What I gathered from your last post was that I should set my subs frequency to the max, and let the processor send the appropriate information, whether watching movies or music.

I guess the reason my way sounds more correct to me is that I'm assuming that ALL information received through the LFE input is played as is, as opposed to the high level connection, which is effected by the crossover that is set in the sub. In other words, the crossover that you set in the sub affects ONLY the high level connection, not the LFE.

Phew, that was a mouthful... How wrong am I?

-Fauzi


----------



## Moonfly (Aug 1, 2008)

Your correct, if I am reading you correct .

The LFE crossover (on the sub) should be set to off or max to allow the processor to manage the bass. The high level connection should have the crossover set on the sub to match the speakers low end frequency rating, to allow the subs HL connection to manage the bass.


----------



## Moonfly (Aug 1, 2008)

recruit said:


> Dan - REL subs do actually use both high and low levels simultaneously as opposed to other subs out there, this is one feature that REL do recommend in doing...after owning a Quake/ Q150MKI &MKII / Strata III and Strata V, I did combine the 2 and had good results, well apart from the Quake that is :blush:


Just spotted your post.

I owned a Q100e and a strata 2 so have experience of Rel as well. I know you can use both connections together which is fine, but if you do this via a modern AVR, depending on how you have it set, the AVR will only utilise one connection at a time, unless you specifically tweak all the settings to circumvent this. Typically, these kinds of setting would be out of the norm for a movie focused system setup.


----------



## recruit (May 9, 2009)

That is what makes the REL's so good with music sources due to it's flexibility for connections both high and low, although unless you move up to Stentor and above ie Studio they struggle to produce the levels of LFE we are used of nowadays...


----------



## Moonfly (Aug 1, 2008)

I certainly agree with that :T


----------



## fauzigarib (Mar 11, 2010)

Moonfly said:


> Your correct, if I am reading you correct .
> 
> The LFE crossover (on the sub) should be set to off or max to allow the processor to manage the bass. The high level connection should have the crossover set on the sub to match the speakers low end frequency rating, to allow the subs HL connection to manage the bass.


D,

Here's my confusion. On the control panel of the sub, there is control for only one frequency crossover. Is this the crossover for both connections at the same time? I have always assumed that this was just for the high level connection, whereas the LFE played the signal as it was sent.

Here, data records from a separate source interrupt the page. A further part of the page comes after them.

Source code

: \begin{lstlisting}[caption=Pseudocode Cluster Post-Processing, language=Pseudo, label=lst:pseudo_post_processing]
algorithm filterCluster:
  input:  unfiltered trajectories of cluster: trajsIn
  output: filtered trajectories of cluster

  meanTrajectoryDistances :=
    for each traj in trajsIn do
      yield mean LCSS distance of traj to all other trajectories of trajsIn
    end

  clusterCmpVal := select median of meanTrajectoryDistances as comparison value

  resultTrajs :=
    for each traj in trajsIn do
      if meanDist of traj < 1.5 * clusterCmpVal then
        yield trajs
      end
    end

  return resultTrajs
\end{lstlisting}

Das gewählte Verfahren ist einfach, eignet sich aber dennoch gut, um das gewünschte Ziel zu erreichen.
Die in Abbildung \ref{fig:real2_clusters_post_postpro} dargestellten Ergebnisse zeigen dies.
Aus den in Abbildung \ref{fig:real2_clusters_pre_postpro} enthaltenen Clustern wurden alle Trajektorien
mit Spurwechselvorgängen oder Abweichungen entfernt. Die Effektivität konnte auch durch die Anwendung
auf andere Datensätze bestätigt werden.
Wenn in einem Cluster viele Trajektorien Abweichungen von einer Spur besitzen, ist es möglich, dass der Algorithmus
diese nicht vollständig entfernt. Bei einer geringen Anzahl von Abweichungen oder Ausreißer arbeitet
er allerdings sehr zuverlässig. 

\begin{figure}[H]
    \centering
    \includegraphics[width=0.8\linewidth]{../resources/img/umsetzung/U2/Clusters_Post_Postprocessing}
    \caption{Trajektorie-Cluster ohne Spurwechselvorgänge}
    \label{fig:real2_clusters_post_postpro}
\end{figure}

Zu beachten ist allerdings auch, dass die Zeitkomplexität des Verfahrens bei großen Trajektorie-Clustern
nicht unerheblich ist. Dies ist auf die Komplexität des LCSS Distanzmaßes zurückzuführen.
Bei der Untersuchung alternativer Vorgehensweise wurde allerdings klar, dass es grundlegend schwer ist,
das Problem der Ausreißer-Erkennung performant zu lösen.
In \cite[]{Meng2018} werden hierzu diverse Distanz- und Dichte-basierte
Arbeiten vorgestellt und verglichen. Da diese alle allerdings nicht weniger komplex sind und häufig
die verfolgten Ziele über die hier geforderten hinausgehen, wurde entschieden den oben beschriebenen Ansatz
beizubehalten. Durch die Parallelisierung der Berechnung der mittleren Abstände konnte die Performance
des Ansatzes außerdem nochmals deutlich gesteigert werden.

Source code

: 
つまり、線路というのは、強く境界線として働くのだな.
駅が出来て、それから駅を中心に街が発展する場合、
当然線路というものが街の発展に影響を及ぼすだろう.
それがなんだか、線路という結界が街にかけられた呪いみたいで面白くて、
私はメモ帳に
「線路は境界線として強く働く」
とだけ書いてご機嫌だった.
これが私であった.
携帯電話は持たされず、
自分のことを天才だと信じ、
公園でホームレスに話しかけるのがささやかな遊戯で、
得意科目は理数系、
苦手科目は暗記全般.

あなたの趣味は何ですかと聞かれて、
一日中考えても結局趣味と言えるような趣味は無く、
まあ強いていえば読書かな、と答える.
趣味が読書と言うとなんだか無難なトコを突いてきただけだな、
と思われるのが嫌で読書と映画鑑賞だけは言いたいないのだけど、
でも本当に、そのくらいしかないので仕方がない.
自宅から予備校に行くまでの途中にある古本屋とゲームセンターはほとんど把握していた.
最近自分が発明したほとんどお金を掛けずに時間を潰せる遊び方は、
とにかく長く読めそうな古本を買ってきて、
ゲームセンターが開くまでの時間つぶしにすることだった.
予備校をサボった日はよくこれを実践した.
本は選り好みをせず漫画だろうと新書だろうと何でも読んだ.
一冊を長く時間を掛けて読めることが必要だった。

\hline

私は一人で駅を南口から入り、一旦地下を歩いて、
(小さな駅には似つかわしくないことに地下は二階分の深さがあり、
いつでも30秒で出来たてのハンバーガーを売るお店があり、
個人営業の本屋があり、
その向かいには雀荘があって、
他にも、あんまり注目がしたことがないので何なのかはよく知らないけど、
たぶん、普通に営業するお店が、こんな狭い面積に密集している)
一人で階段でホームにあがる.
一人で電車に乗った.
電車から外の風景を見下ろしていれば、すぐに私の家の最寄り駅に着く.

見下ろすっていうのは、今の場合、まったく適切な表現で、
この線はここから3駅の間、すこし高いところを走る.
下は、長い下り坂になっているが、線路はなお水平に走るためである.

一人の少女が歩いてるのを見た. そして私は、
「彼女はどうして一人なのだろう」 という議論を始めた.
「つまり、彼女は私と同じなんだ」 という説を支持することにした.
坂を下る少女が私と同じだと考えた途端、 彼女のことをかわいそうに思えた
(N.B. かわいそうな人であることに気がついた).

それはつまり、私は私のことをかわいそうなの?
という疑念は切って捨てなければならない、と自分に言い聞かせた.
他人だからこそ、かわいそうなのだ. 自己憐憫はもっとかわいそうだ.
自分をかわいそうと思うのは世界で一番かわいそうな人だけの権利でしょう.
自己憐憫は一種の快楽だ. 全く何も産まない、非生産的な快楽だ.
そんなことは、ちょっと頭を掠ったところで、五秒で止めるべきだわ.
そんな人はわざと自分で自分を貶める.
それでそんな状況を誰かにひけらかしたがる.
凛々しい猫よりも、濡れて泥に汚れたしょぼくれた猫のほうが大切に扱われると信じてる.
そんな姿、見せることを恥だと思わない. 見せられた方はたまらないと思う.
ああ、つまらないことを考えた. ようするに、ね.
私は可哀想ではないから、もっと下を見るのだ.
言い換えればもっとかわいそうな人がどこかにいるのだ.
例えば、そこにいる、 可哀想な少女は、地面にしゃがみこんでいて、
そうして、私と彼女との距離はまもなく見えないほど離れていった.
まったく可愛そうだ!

Therefore, if there is only one freq control, and that controls the crossover for both connections, I guess I'm forced to have the bass management done by the processor.

Am I correct?

-Fauzi


----------



## Moonfly (Aug 1, 2008)

Got ya. Most subs have crossovers for both high and low level connections, but like you say yours doesnt. Ive had a quick look at the manual and although it doesnt seem to specifically say if this is the case or not, I would say its pretty safe to assume your correct in that the on board crossover is purely for the HLC :T


----------